Under Making Tax Digital (“MTD”) many businesses in the U.K. will need to keep digital records and make quarterly reports to the U.K. tax authority, HM Revenue & Customs (“HMRC”), but when will it actually apply to you?
On your marks, get set….GO! Sorry, what do you mean, you're not ready! You've known about the start for a while, admittedly you didn't know the precise rules.
Actually, were you ready? Did you know that the start, April 1, 2019, might really mean July 1, 2018? Are you with me, do you know what I am talking about? I am of course referring to the MTD for VAT or rather the “draft” explanatory memorandum and draft notice to make the changes to the VAT regime from April 1, 2019 (see http://src.bna.com/v58).
All rather confusing, isn't it, as I'm not being clear, but then I do not think HMRC is either.
The requirement for businesses with VAT taxable turnover in excess of the registration threshold, (that diminishing number frozen in the last budget), to keep and maintain digital records will not “in theory” begin until April 1, 2019, but what if your financial year end is June 30. Your annual accounts will cover the period from July 1, 2018 until June 30, 2019 and if my knowledge of the Gregorian calendar is correct, your quarter commencing April 1, 2019 will fall into accounting period ended June 30, 2019, and be subject to the incoming legislation, MTD for VAT. So if you are NOT going to waste time on using two accounting systems, you will have two choices:
(i) Change your year end to March 31, 2019, either by bringing the year commencing July 1 or later to an end, or by extending your existing year end, subject to what is allowed by Companies House if the business is incorporated; and
(ii) Buy new compatible software now and comply earlier than the start date.
These are decisions you were either not expecting to make yet, or you've not thought through yet, because you've not fully understood the impact and the real effect of the start date. The latter is understandable as the legislation is still to be published in its final form.
For those affected there simply isn't the time to get ready, and I doubt there will be sufficient time to prepare properly.
As I write, there are draft regulations and a draft VAT notice, and there is “Making Tax Digital for Business Addendum to VAT Notice” which starts on the first page of “VAT Customer Journeys” (see http://src.bna.com/v59).

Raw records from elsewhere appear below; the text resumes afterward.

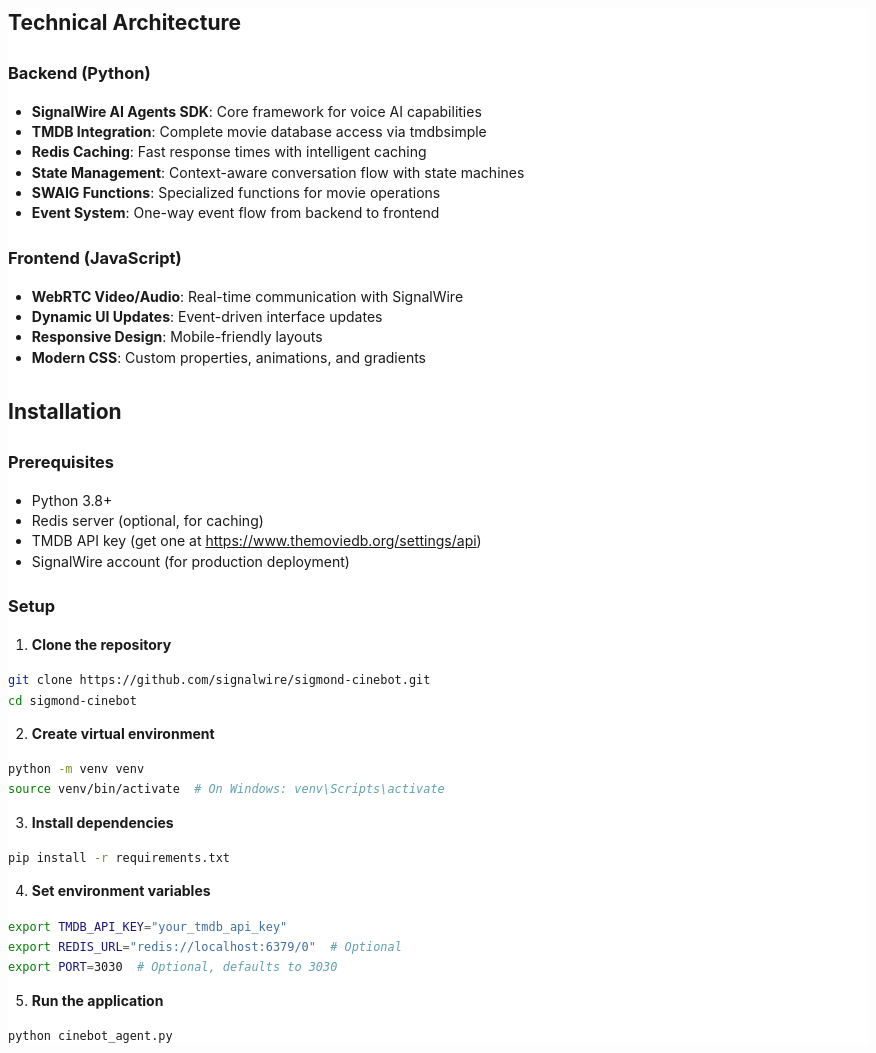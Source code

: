 ## Technical Architecture

### Backend (Python)
- **SignalWire AI Agents SDK**: Core framework for voice AI capabilities
- **TMDB Integration**: Complete movie database access via tmdbsimple
- **Redis Caching**: Fast response times with intelligent caching
- **State Management**: Context-aware conversation flow with state machines
- **SWAIG Functions**: Specialized functions for movie operations
- **Event System**: One-way event flow from backend to frontend

### Frontend (JavaScript)
- **WebRTC Video/Audio**: Real-time communication with SignalWire
- **Dynamic UI Updates**: Event-driven interface updates
- **Responsive Design**: Mobile-friendly layouts
- **Modern CSS**: Custom properties, animations, and gradients

## Installation

### Prerequisites
- Python 3.8+
- Redis server (optional, for caching)
- TMDB API key (get one at https://www.themoviedb.org/settings/api)
- SignalWire account (for production deployment)

### Setup

1. **Clone the repository**
```bash
git clone https://github.com/signalwire/sigmond-cinebot.git
cd sigmond-cinebot
```

2. **Create virtual environment**
```bash
python -m venv venv
source venv/bin/activate  # On Windows: venv\Scripts\activate
```

3. **Install dependencies**
```bash
pip install -r requirements.txt
```

4. **Set environment variables**
```bash
export TMDB_API_KEY="your_tmdb_api_key"
export REDIS_URL="redis://localhost:6379/0"  # Optional
export PORT=3030  # Optional, defaults to 3030
```

5. **Run the application**
```bash
python cinebot_agent.py
```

The addendum supplements the guidance set out in Section 3 (Digital Record-Keeping) and Section 4 (VAT Returns) of the VAT notice. The addendum is very helpful in that it makes clear reference to a “soft landing,” or is it that helpful, given the precise wording, “HMRC anticipates that there will be a soft landing period.” Once again, it is as clear as mud! Will there be a soft landing or won't there? Do you wait until the guidance is published in its final form? What will agents advise their clients to do?
Whilst the addendum also states “the legislation will specify what needs to be kept recorded digitally,” will it be published in its final form before businesses need to make changes to their software? Or as will be the case for many, use software solutions for the very first time.
I am not against digital solutions, but I do believe it is only fair that mandatory changes such as Making Tax Digital for Business (“MTDfB”) are brought in properly, without onerous obligations on taxpayers and businesses and, importantly, with sufficient time to prepare. It would be really helpful if the regulations once finalized might amend the implementation date, such that the new regulations might be introduced with effect from the beginning of the first accounting period commencing on or after April 1, 2019. It is a very small change, but will be a valuable lifeline to those who will be forced to change their software or introduce software to their business for the first time.
Another concern of mine is the requirement to preserve (my emphasis) these digital records. The VAT notice states “recording and preserving electronic records in an electronic form.” The taxpayer has no control whatsoever over the organization providing the Application Programme Interface (“API”). To force a condition upon someone, the person must reasonably be able to comply. Just yesterday I tried to open an old file only to find I could no longer access it. Only then did I remember taking steps to save the files in an alternative place when I knew this internet giant was removing its support for an App I had used for a while. So what if I did make the digital record, but then the digital record was removed? The software suppliers of old have back-up facilities, will Apps? And, confessing my lack of software knowledge, how might the back-up be stored or retrieved without the original App. What if a business made their digital record, the business owner retires and ceases trading, having diligently followed the requirements of MTDfB, but then the solution used ceases without the taxpayer being aware?
The current situation with Carillion is proof, if proof were needed, that even big “Blue Chip” businesses collapse, or cease. Failure and extinction can happen to any business, who will be responsible then?
Time for a practical approach to this!
Yvette E Nunn is Director at Berkeley Associates, U.K.